Asked by media whether the mask ban is effective, Cheung said it is too early to make an informed assessment as the measure only took effect last Saturday, adding that it takes time for all concerned to familiarize themselves with the new law, the Hong Kong Economic Journal reports.
That said, Cheung said he is sure that the anti-mask law, given time, “will act as an effective deterrent to help police in [their] enforcement work”.
Chief Executive Carrie Lam Cheng Yuet-ngor last Friday invoked colonial-era emergency powers in introducing the ban on face masks.
Following her announcement, protests erupted across the city, which led to widespread vandalism and serious clashes between police and protesters during the three-day holiday.
Cheung stressed the government is not trying to suppress protests with the anti-mask law.
“We never clamp down on protests, we only clamp down on violence,” he said, adding that the government has “no further intention, particularly in the context of the Policy Address, of devising new measures to clamp down on protests”.
The No. 2 official also praised the police force for protecting citizens’ life and property, and maintaining social order. He said the police are not alone as the government has been working as a team to bring back peace to Hong Kong.
According to Cheung, a total of 2,379 people had been arrested for their involvement in illegal anti-government protests and other mass activities as of 5 a.m. on Thursday. Of this number, 750 or almost a third are aged 18 while 104 are below 16.
Calling the figures “shocking and heartbreaking”, the chief secretary appealed to parents and teachers to admonish young people against taking part in acts of violence and putting themselves in danger by getting close to police cordon lines, which may result in more arrests and injuries.
Cheung stressed several times that the current predicament can only be resolved by measures to stop violence, open dialogue and handle deep-seated conflicts in society.
The chief executive’s policy address, to be delivered next Wednesday, would seek to address deep-rooted conflicts, adding that the government is studying backup plans in case the chief executive cannot deliver her speech in person at the Legislative Council.

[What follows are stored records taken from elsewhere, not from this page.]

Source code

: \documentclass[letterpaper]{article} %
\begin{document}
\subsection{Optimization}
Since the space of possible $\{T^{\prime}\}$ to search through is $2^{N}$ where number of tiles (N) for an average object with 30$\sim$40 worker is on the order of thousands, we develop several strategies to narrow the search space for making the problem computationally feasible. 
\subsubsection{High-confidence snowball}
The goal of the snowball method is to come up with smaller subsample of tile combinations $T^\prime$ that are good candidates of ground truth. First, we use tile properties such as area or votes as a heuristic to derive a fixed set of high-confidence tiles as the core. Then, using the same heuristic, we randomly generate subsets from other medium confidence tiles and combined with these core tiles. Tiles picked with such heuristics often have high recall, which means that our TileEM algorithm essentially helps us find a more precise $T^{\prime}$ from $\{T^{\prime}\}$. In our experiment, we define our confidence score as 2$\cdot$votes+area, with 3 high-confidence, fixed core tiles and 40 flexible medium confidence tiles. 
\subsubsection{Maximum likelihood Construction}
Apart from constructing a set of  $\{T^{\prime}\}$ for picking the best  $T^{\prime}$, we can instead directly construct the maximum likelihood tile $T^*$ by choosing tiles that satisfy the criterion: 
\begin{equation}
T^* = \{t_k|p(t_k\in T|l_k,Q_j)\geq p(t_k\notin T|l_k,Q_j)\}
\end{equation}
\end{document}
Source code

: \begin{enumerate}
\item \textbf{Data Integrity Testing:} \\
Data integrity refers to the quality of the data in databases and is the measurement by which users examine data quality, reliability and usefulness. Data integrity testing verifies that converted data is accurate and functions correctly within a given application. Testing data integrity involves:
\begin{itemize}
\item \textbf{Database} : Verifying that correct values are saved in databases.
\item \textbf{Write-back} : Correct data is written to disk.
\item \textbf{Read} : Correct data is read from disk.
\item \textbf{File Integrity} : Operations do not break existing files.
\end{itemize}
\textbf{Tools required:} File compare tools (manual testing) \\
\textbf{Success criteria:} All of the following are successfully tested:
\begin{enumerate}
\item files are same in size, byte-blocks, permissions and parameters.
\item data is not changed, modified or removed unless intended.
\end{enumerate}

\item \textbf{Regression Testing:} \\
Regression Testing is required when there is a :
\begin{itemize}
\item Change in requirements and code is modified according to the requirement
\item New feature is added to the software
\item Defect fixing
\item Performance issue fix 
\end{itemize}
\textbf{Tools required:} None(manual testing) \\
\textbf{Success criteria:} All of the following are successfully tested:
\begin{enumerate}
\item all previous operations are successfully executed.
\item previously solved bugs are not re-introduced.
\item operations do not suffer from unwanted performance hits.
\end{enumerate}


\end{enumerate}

In the same press conference, Secretary for Transport and Housing Frank Chan Fan firmly denied allegations that early closure of many MTR stations for repairs in the past few days was a de facto curfew.
Chan said 83 of the 93 MTR stations have been vandalized and MTR staff have been doing their best to bring service back to normal by spending long hours every day checking and fixing damaged facilities at the stations, whether they were attacked or not.
Since railway safety is the government’s top concern, it would be difficult for MTR to operate smoothly before safety can be ensured, said Chan, who admitted additional time is needed to repair damaged facilities at the stations. He did not give an estimate of repair and maintenance costs.
The transport chief also revealed that since the protests started in June, Hong Kong has seen more than 400 sets of traffic lights vandalized and up to 42 kilometers – about the standard distance of a marathon race – of roadside railings dismantled, plus damages to 2,600 square meters (28,000 square feet) of brick-paved sidewalks.
On Friday, MTR chief of operations Sammy Wong Kwan-wai said 85 of the 93 heavy-rail stations had been vandalized by protesters, while 53 Light Rail stops had been trashed as of Monday.
Over 1,200 turnstiles, 800 ticketing machines, 900 CCTV cameras and 50 escalators had been damaged, Wong added.